* **Your task**
Give back each entry exactly as written, apart from the pictures.

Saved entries
# # #
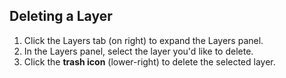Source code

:## Deleting a Layer

1. Click the Layers tab \(on right\) to expand the Layers panel. 
2. In the Layers panel, select the layer you'd like to delete.
3. Click the **trash icon** \(lower-right\) to delete the selected layer. 



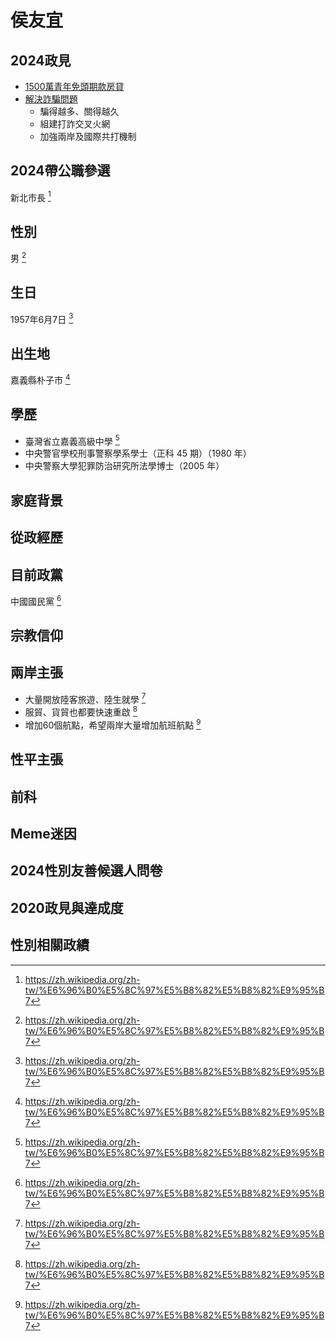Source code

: # 侯友宜

## 2024政見

- [1500萬青年免頭期款房貸](https://www.facebook.com/houyuih/posts/pfbid0kUvtKtdXsZRL8WLoUymPP4qMpqSf5AazzgE7BKxWbikgjGaAej4Sxfsvi9egVrazl)
- [解決詐騙問題](https://www.facebook.com/houyuih/posts/pfbid02aKQtUffw6rwCcZYjNFg9ZToytGjs9WSk6YtUGWW4oFEbGTnkuPWtgwrV8keBjFdKl)
  - 騙得越多、關得越久
  - 組建打詐交叉火網
  - 加強兩岸及國際共打機制

## 2024帶公職參選

新北市長 [^1]

[^1]: https://zh.wikipedia.org/zh-tw/%E6%96%B0%E5%8C%97%E5%B8%82%E5%B8%82%E9%95%B7

## 性別

男 [^1]

[^1]: https://zh.wikipedia.org/zh-tw/%E4%BE%AF%E5%8F%8B%E5%AE%9C

## 生日

1957年6月7日 [^1]

[^1]: https://zh.wikipedia.org/zh-tw/%E4%BE%AF%E5%8F%8B%E5%AE%9C

## 出生地

嘉義縣朴子市 [^1]

[^1]: https://zh.wikipedia.org/zh-tw/%E4%BE%AF%E5%8F%8B%E5%AE%9C

## 學歷

- 臺灣省立嘉義高級中學 [^1]
- 中央警官學校刑事警察學系學士（正科 45 期）（1980 年）
- 中央警察大學犯罪防治研究所法學博士（2005 年）

[^1]: https://zh.wikipedia.org/zh-tw/%E4%BE%AF%E5%8F%8B%E5%AE%9C

## 家庭背景

## 從政經歷

## 目前政黨

中國國民黨 [^1]

[^1]: https://zh.wikipedia.org/zh-tw/%E4%BE%AF%E5%8F%8B%E5%AE%9C

## 宗教信仰

## 兩岸主張

- 大量開放陸客旅遊、陸生就學 [^1]
- 服貿、貨貿也都要快速重啟 [^1]
- 增加60個航點，希望兩岸大量增加航班航點 [^1]

[^1]: https://www.thenewslens.com/article/195297

## 性平主張

## 前科

## Meme迷因

## 2024性別友善候選人問卷

## 2020政見與達成度

## 性別相關政績

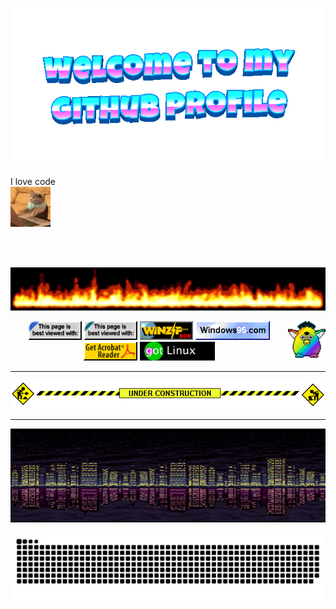 <p align="center">
  <img src="https://github.com/mglnglgnz/mglnglgnz/raw/main/assets/welcome-header.gif" alt="Welcome GIF" />
</p>

I love code  
<img src="https://github.com/mglnglgnz/mglnglgnz/raw/main/assets/cat-typing.gif" alt="Cat Typing" />

<br><br>

<p align="center">
  <img src="assets/flames.gif" />
</p>

<img src="https://github.com/mglnglgnz/mglnglgnz/raw/main/assets/party-furby.gif" width="60" align="right" />

<p align="center">
  <img src="assets/internetexplorerdrehendganzneu.webp" height="30" />
  <img src="assets/badge1.gif" height="30" />
  <img src="assets/badge4.gif" height="30" />
  <img src="assets/badge5.gif" height="30" />
  <img src="assets/badge6.gif" height="30" />
  <img src="assets/gotlinux.gif" height="30" />
</p>

---

<p align="center">
  <img src="https://github.com/mglnglgnz/mglnglgnz/raw/main/assets/under-construction.gif" />
</p>

---

<p align="center">
  <img src="assets/City.gif" height="150" width="600" />
</p>

<p align="center">
  <img src="https://github.com/mglnglgnz/mglnglgnz/blob/4b2328a27da4191db188356ac66f13632da61de9/assets/github-contribution-grid-snake.svg" />
</p>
# # #
* **Response to this task**
Source code

:## Deleting a Layer

1. Click the Layers tab \(on right\) to expand the Layers panel. 
2. In the Layers panel, select the layer you'd like to delete.
3. Click the **trash icon** \(lower-right\) to delete the selected layer. 



Source code

: # 侯友宜

## 2024政見

- [1500萬青年免頭期款房貸](https://www.facebook.com/houyuih/posts/pfbid0kUvtKtdXsZRL8WLoUymPP4qMpqSf5AazzgE7BKxWbikgjGaAej4Sxfsvi9egVrazl)
- [解決詐騙問題](https://www.facebook.com/houyuih/posts/pfbid02aKQtUffw6rwCcZYjNFg9ZToytGjs9WSk6YtUGWW4oFEbGTnkuPWtgwrV8keBjFdKl)
  - 騙得越多、關得越久
  - 組建打詐交叉火網
  - 加強兩岸及國際共打機制

## 2024帶公職參選

新北市長 [^1]

[^1]: https://zh.wikipedia.org/zh-tw/%E6%96%B0%E5%8C%97%E5%B8%82%E5%B8%82%E9%95%B7

## 性別

男 [^1]

[^1]: https://zh.wikipedia.org/zh-tw/%E4%BE%AF%E5%8F%8B%E5%AE%9C

## 生日

1957年6月7日 [^1]

[^1]: https://zh.wikipedia.org/zh-tw/%E4%BE%AF%E5%8F%8B%E5%AE%9C

## 出生地

嘉義縣朴子市 [^1]

[^1]: https://zh.wikipedia.org/zh-tw/%E4%BE%AF%E5%8F%8B%E5%AE%9C

## 學歷

- 臺灣省立嘉義高級中學 [^1]
- 中央警官學校刑事警察學系學士（正科 45 期）（1980 年）
- 中央警察大學犯罪防治研究所法學博士（2005 年）

[^1]: https://zh.wikipedia.org/zh-tw/%E4%BE%AF%E5%8F%8B%E5%AE%9C

## 家庭背景

## 從政經歷

## 目前政黨

中國國民黨 [^1]

[^1]: https://zh.wikipedia.org/zh-tw/%E4%BE%AF%E5%8F%8B%E5%AE%9C

## 宗教信仰

## 兩岸主張

- 大量開放陸客旅遊、陸生就學 [^1]
- 服貿、貨貿也都要快速重啟 [^1]
- 增加60個航點，希望兩岸大量增加航班航點 [^1]

[^1]: https://www.thenewslens.com/article/195297

## 性平主張

## 前科

## Meme迷因

## 2024性別友善候選人問卷

## 2020政見與達成度

## 性別相關政績

 <p align="center">
  <img src="https://github.com/mglnglgnz/mglnglgnz/raw/main/assets/welcome-header.gif" alt="Welcome GIF" />
</p>

I love code  
<img src="https://github.com/mglnglgnz/mglnglgnz/raw/main/assets/cat-typing.gif" alt="Cat Typing" />

<br><br>

<p align="center">
  <img src="assets/flames.gif" />
</p>

<img src="https://github.com/mglnglgnz/mglnglgnz/raw/main/assets/party-furby.gif" width="60" align="right" />

<p align="center">
  <img src="assets/internetexplorerdrehendganzneu.webp" height="30" />
  <img src="assets/badge1.gif" height="30" />
  <img src="assets/badge4.gif" height="30" />
  <img src="assets/badge5.gif" height="30" />
  <img src="assets/badge6.gif" height="30" />
  <img src="assets/gotlinux.gif" height="30" />
</p>

---

<p align="center">
  <img src="https://github.com/mglnglgnz/mglnglgnz/raw/main/assets/under-construction.gif" />
</p>

---

<p align="center">
  <img src="assets/City.gif" height="150" width="600" />
</p>

<p align="center">
  <img src="https://github.com/mglnglgnz/mglnglgnz/blob/4b2328a27da4191db188356ac66f13632da61de9/assets/github-contribution-grid-snake.svg" />
</p>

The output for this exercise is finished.